- Your instructions -
Where does "weight" appear in the data? Return each line that holds it.
[Entries supplied Boundary: Start]
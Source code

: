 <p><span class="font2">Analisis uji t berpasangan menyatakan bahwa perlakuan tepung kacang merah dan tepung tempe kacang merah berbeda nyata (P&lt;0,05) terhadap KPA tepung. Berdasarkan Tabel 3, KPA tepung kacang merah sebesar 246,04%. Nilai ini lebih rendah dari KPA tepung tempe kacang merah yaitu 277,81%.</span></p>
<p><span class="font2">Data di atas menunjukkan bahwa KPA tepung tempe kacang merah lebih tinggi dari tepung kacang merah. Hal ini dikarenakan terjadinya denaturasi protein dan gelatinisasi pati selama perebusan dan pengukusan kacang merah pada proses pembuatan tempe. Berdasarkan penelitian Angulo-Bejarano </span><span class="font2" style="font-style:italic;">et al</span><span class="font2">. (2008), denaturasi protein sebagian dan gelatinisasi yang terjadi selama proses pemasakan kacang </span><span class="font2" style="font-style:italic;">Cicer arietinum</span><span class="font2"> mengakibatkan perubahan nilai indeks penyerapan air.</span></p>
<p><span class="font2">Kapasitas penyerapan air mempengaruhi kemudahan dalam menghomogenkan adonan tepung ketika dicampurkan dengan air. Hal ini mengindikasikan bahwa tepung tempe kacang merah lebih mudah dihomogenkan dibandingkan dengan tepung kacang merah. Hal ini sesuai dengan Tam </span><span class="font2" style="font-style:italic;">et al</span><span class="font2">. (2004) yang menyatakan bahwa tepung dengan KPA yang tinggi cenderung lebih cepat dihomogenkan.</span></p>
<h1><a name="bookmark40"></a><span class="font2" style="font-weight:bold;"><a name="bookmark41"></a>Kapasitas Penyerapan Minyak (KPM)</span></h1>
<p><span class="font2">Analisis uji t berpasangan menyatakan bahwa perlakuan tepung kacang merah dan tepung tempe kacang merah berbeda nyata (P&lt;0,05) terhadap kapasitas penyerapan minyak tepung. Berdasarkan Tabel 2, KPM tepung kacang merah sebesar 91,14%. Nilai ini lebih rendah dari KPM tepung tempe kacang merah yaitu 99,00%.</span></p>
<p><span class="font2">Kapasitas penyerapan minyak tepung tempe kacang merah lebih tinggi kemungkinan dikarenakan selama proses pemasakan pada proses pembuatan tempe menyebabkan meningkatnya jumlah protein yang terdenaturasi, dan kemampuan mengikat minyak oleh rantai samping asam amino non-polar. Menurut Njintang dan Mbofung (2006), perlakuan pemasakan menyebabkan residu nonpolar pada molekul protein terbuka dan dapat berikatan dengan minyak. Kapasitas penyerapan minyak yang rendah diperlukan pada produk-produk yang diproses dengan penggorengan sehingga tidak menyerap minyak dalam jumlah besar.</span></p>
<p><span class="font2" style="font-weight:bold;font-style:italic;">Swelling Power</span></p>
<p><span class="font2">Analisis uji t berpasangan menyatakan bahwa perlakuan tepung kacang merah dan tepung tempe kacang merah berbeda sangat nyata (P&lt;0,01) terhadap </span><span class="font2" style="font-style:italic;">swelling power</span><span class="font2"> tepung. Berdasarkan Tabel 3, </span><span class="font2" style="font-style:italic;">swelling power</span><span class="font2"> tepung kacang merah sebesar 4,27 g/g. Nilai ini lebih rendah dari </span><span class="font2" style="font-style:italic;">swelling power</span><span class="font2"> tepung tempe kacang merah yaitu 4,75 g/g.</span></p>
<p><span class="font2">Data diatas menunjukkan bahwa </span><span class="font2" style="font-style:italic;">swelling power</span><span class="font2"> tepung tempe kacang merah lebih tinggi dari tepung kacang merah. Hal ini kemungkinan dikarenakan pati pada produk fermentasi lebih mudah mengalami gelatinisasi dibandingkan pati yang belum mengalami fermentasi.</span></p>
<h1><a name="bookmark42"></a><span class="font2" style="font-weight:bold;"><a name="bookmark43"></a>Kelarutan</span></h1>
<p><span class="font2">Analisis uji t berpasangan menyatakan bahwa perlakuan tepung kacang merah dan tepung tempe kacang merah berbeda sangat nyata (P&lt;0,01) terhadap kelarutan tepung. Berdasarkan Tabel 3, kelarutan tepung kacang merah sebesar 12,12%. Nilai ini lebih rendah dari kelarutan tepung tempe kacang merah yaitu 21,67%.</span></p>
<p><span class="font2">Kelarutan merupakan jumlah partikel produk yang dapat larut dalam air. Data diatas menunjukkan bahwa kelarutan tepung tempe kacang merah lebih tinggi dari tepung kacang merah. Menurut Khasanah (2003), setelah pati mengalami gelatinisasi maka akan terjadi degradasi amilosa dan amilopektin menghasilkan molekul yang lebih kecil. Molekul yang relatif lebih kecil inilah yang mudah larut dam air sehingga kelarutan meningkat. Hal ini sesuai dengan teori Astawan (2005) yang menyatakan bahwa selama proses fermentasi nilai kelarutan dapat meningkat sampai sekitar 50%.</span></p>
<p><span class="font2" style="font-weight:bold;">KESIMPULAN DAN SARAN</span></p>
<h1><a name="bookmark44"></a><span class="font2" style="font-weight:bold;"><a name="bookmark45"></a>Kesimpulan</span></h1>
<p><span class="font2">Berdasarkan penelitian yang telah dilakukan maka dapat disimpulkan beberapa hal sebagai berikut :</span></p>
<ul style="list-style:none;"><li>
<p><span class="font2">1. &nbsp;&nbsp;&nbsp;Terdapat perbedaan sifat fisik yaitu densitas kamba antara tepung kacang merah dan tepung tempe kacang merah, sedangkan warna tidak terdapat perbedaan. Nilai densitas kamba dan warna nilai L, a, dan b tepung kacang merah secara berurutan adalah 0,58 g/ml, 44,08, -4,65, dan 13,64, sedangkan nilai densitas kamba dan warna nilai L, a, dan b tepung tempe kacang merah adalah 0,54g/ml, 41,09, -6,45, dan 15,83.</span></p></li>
[Entries supplied Boundary: End]
- Written answer -
<h1><a name="bookmark40"></a><span class="font2" style="font-weight:bold;"><a name="bookmark41"></a>Kapasitas Penyerapan Minyak (KPM)</span></h1>
<p><span class="font2" style="font-weight:bold;font-style:italic;">Swelling Power</span></p>
<h1><a name="bookmark42"></a><span class="font2" style="font-weight:bold;"><a name="bookmark43"></a>Kelarutan</span></h1>
<p><span class="font2" style="font-weight:bold;">KESIMPULAN DAN SARAN</span></p>
<h1><a name="bookmark44"></a><span class="font2" style="font-weight:bold;"><a name="bookmark45"></a>Kesimpulan</span></h1>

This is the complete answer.